# Mobilisation After Total Knee Replacement Within an Enhanced Recovery Pathway: A Two-Cycle Clinical Audit

**Authors:** Maria Pantelidou, Adeolu Adeyeye, Devender Khurana, Elias Pantelidis

PMC · DOI: 10.7759/cureus.101133 · Cureus · 2026-01-08

## TL;DR

This study shows that implementing audit recommendations improved early mobilization after knee surgery, but pain and lack of early physiotherapy remain challenges.

## Contribution

The study evaluates the impact of audit-driven changes on early mobilization compliance and identifies persistent barriers in an ERAS pathway.

## Key findings

- Mobilization within 24 hours increased from 66% to 90.5% after implementing audit recommendations.
- Postoperative pain was the most common barrier to early mobilization and was linked to longer hospital stays.
- No physiotherapy assessments on postoperative day 0 were documented, with routine reviews starting from day 1.

## Abstract

Background: Early mobilisation following total knee replacement (TKR) is a key component of Enhanced Recovery After Surgery (ERAS) pathways and is associated with improved functional recovery and reduced length of stay. An initial local audit (MAKE1) identified delays in mobilisation related to postoperative pain and lack of physiotherapy input on postoperative day (POD) 0.

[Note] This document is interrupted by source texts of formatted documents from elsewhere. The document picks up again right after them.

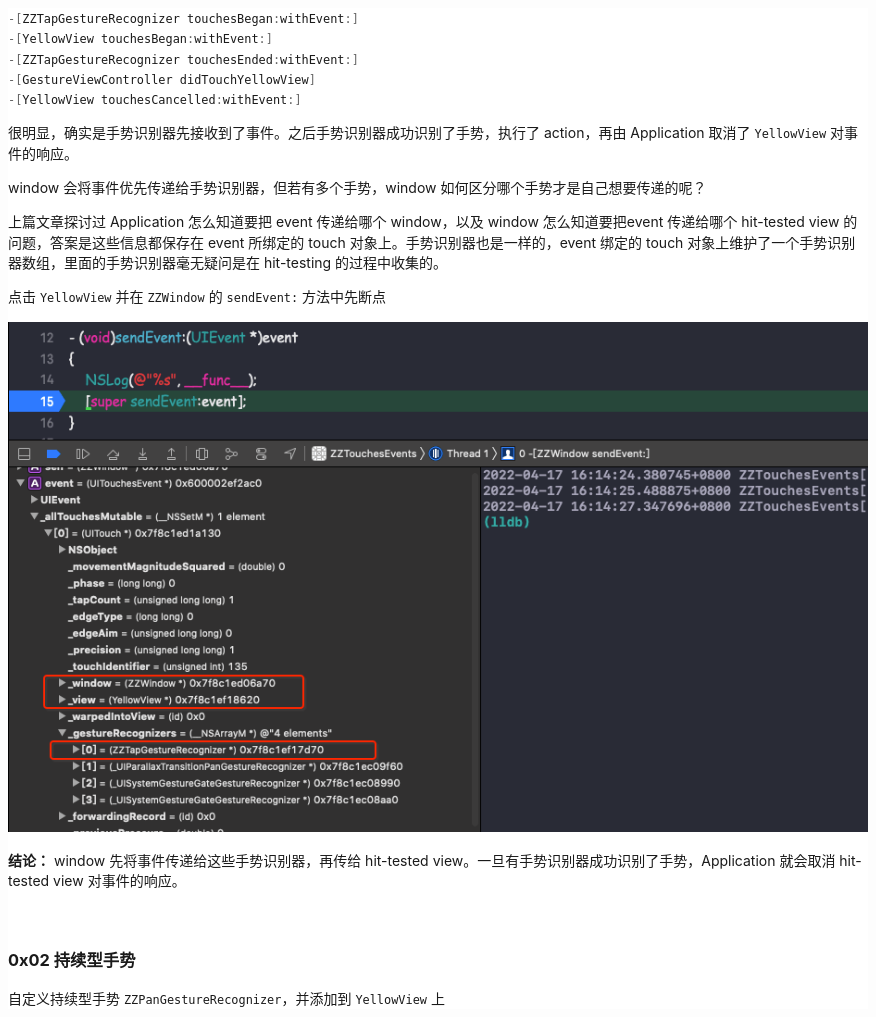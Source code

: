 
```Objective-C
-[ZZTapGestureRecognizer touchesBegan:withEvent:]
-[YellowView touchesBegan:withEvent:]
-[ZZTapGestureRecognizer touchesEnded:withEvent:]
-[GestureViewController didTouchYellowView]
-[YellowView touchesCancelled:withEvent:]
```

很明显，确实是手势识别器先接收到了事件。之后手势识别器成功识别了手势，执行了 action，再由 Application 取消了 `YellowView` 对事件的响应。

window 会将事件优先传递给手势识别器，但若有多个手势，window 如何区分哪个手势才是自己想要传递的呢？

上篇文章探讨过 Application 怎么知道要把 event 传递给哪个 window，以及 window 怎么知道要把event 传递给哪个 hit-tested view 的问题，答案是这些信息都保存在 event 所绑定的 touch 对象上。手势识别器也是一样的，event 绑定的 touch 对象上维护了一个手势识别器数组，里面的手势识别器毫无疑问是在 hit-testing 的过程中收集的。

点击 `YellowView` 并在 `ZZWindow` 的 `sendEvent:` 方法中先断点

![](../Images/iOS/TouchesEvents/ResponsePriority_02.png)

**结论：** window 先将事件传递给这些手势识别器，再传给 hit-tested view。一旦有手势识别器成功识别了手势，Application 就会取消 hit-tested view 对事件的响应。

<br>

### 0x02 持续型手势

自定义持续型手势 `ZZPanGestureRecognizer`，并添加到 `YellowView` 上
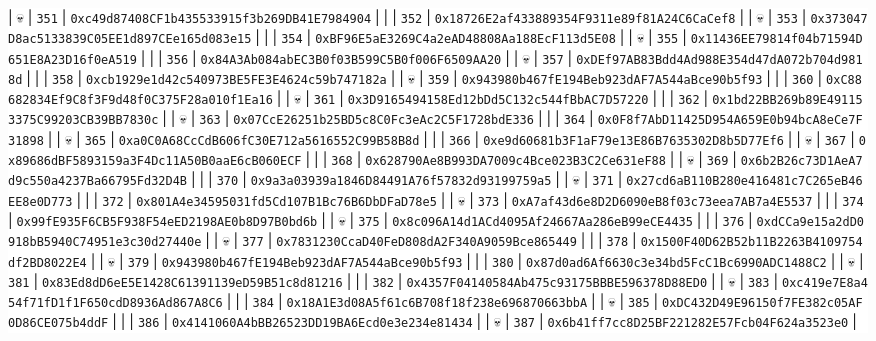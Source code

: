 | 💀 | `351` | `0xc49d87408CF1b435533915f3b269DB41E7984904` |
|  | `352` | `0x18726E2af433889354F9311e89f81A24C6CaCef8` |
| 💀 | `353` | `0x373047D8ac5133839C05EE1d897CEe165d083e15` |
|  | `354` | `0xBF96E5aE3269C4a2eAD48808Aa188EcF113d5E08` |
| 💀 | `355` | `0x11436EE79814f04b71594D651E8A23D16f0eA519` |
|  | `356` | `0x84A3Ab084abEC3B0f03B599C5B0f006F6509AA20` |
| 💀 | `357` | `0xDEf97AB83Bdd4Ad988E354d47dA072b704d9818d` |
|  | `358` | `0xcb1929e1d42c540973BE5FE3E4624c59b747182a` |
| 💀 | `359` | `0x943980b467fE194Beb923dAF7A544aBce90b5f93` |
|  | `360` | `0xC88682834Ef9C8f3F9d48f0C375F28a010f1Ea16` |
| 💀 | `361` | `0x3D9165494158Ed12bDd5C132c544fBbAC7D57220` |
|  | `362` | `0x1bd22BB269b89E491153375C99203CB39BB7830c` |
| 💀 | `363` | `0x07CcE26251b25BD5c8C0Fc3eAc2C5F1728bdE336` |
|  | `364` | `0x0F8f7AbD11425D954A659E0b94bcA8eCe7F31898` |
| 💀 | `365` | `0xa0C0A68CcCdB606fC30E712a5616552C99B58B8d` |
|  | `366` | `0xe9d60681b3F1aF79e13E86B7635302D8b5D77Ef6` |
| 💀 | `367` | `0x89686dBF5893159a3F4Dc11A50B0aaE6cB060ECF` |
|  | `368` | `0x628790Ae8B993DA7009c4Bce023B3C2Ce631eF88` |
| 💀 | `369` | `0x6b2B26c73D1AeA7d9c550a4237Ba66795Fd32D4B` |
|  | `370` | `0x9a3a03939a1846D84491A76f57832d93199759a5` |
| 💀 | `371` | `0x27cd6aB110B280e416481c7C265eB46EE8e0D773` |
|  | `372` | `0x801A4e34595031fd5Cd107B1Bc76B6DbDFaD78e5` |
| 💀 | `373` | `0xA7af43d6e8D2D6090eB8f03c73eea7AB7a4E5537` |
|  | `374` | `0x99fE935F6CB5F938F54eED2198AE0b8D97B0bd6b` |
| 💀 | `375` | `0x8c096A14d1ACd4095Af24667Aa286eB99eCE4435` |
|  | `376` | `0xdCCa9e15a2dD0918bB5940C74951e3c30d27440e` |
| 💀 | `377` | `0x7831230CcaD40FeD808dA2F340A9059Bce865449` |
|  | `378` | `0x1500F40D62B52b11B2263B4109754df2BD8022E4` |
| 💀 | `379` | `0x943980b467fE194Beb923dAF7A544aBce90b5f93` |
|  | `380` | `0x87d0ad6Af6630c3e34bd5FcC1Bc6990ADC1488C2` |
| 💀 | `381` | `0x83Ed8dD6eE5E1428C61391139eD59B51c8d81216` |
|  | `382` | `0x4357F04140584Ab475c93175BBBE596378D88ED0` |
| 💀 | `383` | `0xc419e7E8a454f71fD1f1F650cdD8936Ad867A8C6` |
|  | `384` | `0x18A1E3d08A5f61c6B708f18f238e696870663bbA` |
| 💀 | `385` | `0xDC432D49E96150f7FE382c05AF0D86CE075b4ddF` |
|  | `386` | `0x4141060A4bBB26523DD19BA6Ecd0e3e234e81434` |
| 💀 | `387` | `0x6b41ff7cc8D25BF221282E57Fcb04F624a3523e0` |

Aim: To assess compliance with early mobilisation standards following implementation of audit recommendations and to identify factors associated with delayed mobilisation and discharge after TKR.

Methods: A retrospective two-cycle clinical audit was conducted in the Orthopaedic Department at James Paget University Hospital. Patients undergoing primary TKR between June and July 2025 were included. Outcomes included time to first mobilisation, length of stay, documented barriers to mobilisation, timing of physiotherapy assessment, and recorded anaesthetic technique. Findings were compared with the initial audit cycle. The audit was registered with the hospital audit department.

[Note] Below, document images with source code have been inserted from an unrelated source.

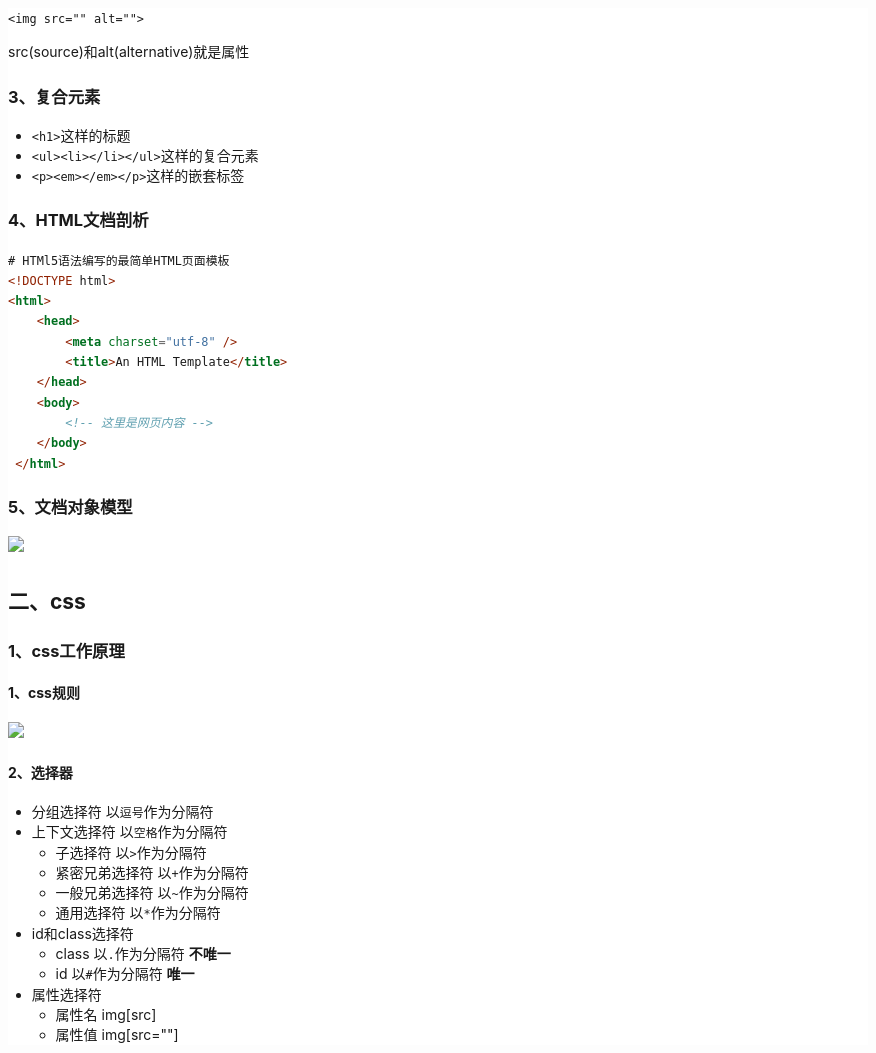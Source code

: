 `<img src="" alt="">`

src(source)和alt(alternative)就是属性

### 3、复合元素

- `<h1>`这样的标题
- `<ul><li></li></ul>`这样的复合元素
- `<p><em></em></p>`这样的嵌套标签

### 4、HTML文档剖析

```html
# HTMl5语法编写的最简单HTML页面模板
<!DOCTYPE html>
<html>
    <head>
        <meta charset="utf-8" />
        <title>An HTML Template</title>
    </head>
    <body>
        <!-- 这里是网页内容 -->
    </body>
 </html>
```

### 5、文档对象模型

![](img/html+css/dom.jpg)

## 二、css

### 1、css工作原理

#### 1、css规则

![](img/html+css/rule.jpg)

#### 2、选择器

- 分组选择符 以`逗号`作为分隔符
- 上下文选择符 以`空格`作为分隔符
  - 子选择符 以`>`作为分隔符
  - 紧密兄弟选择符 以`+`作为分隔符
  - 一般兄弟选择符 以`~`作为分隔符
  - 通用选择符 以`*`作为分隔符
- id和class选择符
  - class 以`.`作为分隔符 **不唯一**
  - id 以`#`作为分隔符 **唯一**
- 属性选择符
  - 属性名 img[src]
  - 属性值 img[src=""]
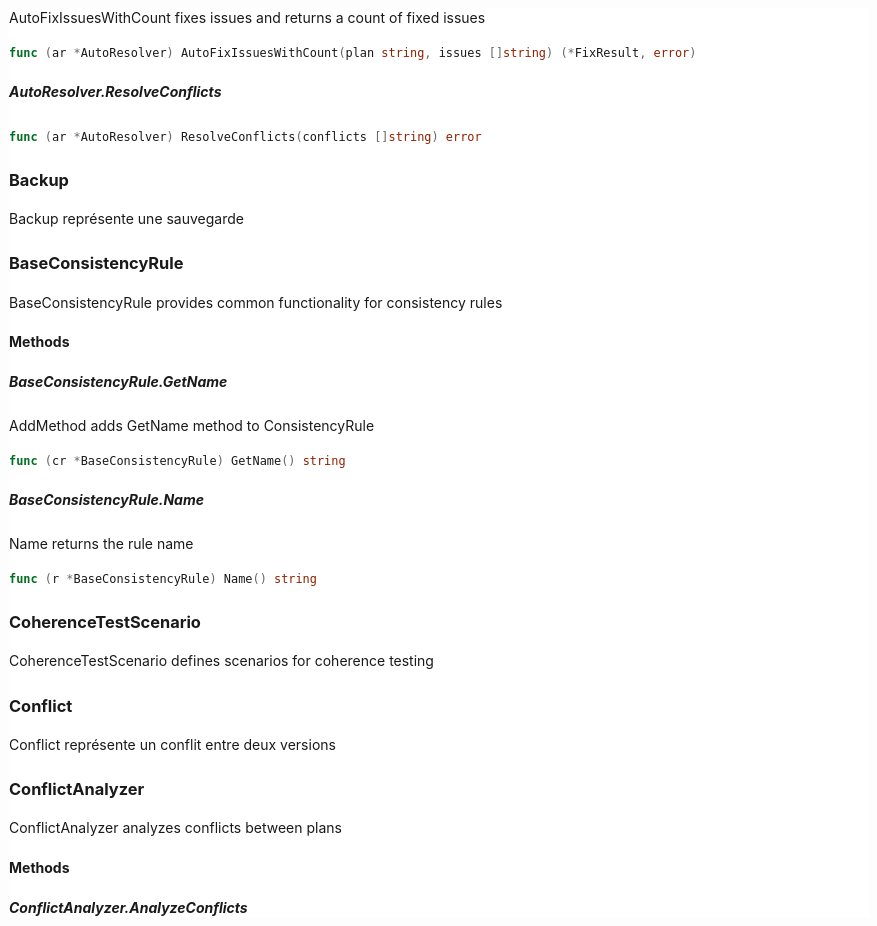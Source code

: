AutoFixIssuesWithCount fixes issues and returns a count of fixed issues


```go
func (ar *AutoResolver) AutoFixIssuesWithCount(plan string, issues []string) (*FixResult, error)
```

##### AutoResolver.ResolveConflicts

```go
func (ar *AutoResolver) ResolveConflicts(conflicts []string) error
```

### Backup

Backup représente une sauvegarde


### BaseConsistencyRule

BaseConsistencyRule provides common functionality for consistency rules


#### Methods

##### BaseConsistencyRule.GetName

AddMethod adds GetName method to ConsistencyRule


```go
func (cr *BaseConsistencyRule) GetName() string
```

##### BaseConsistencyRule.Name

Name returns the rule name


```go
func (r *BaseConsistencyRule) Name() string
```

### CoherenceTestScenario

CoherenceTestScenario defines scenarios for coherence testing


### Conflict

Conflict représente un conflit entre deux versions


### ConflictAnalyzer

ConflictAnalyzer analyzes conflicts between plans


#### Methods

##### ConflictAnalyzer.AnalyzeConflicts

Results: A total of 64 patients underwent TKR, and 63 were included in the final analysis due to incomplete documentation for one patient. Mobilisation within 24 hours was achieved in 57/63 patients (90.5%), compared with 35/53 (66%) in the first audit cycle. The median length of stay remained two days. Postoperative pain was the most frequently documented barrier to early mobilisation and was associated with prolonged admission (mean = 5.2 days). Other barriers included delirium, deep vein thrombosis or cellulitis, vasovagal episodes, and fatigue (mean = 4.8 days). No POD 0 physiotherapy assessments were documented; early mobilisation was supported by ward-based staff, with routine physiotherapy review occurring from POD 1. No clear differences in mobilisation timing or discharge were observed between spinal and general anaesthesia.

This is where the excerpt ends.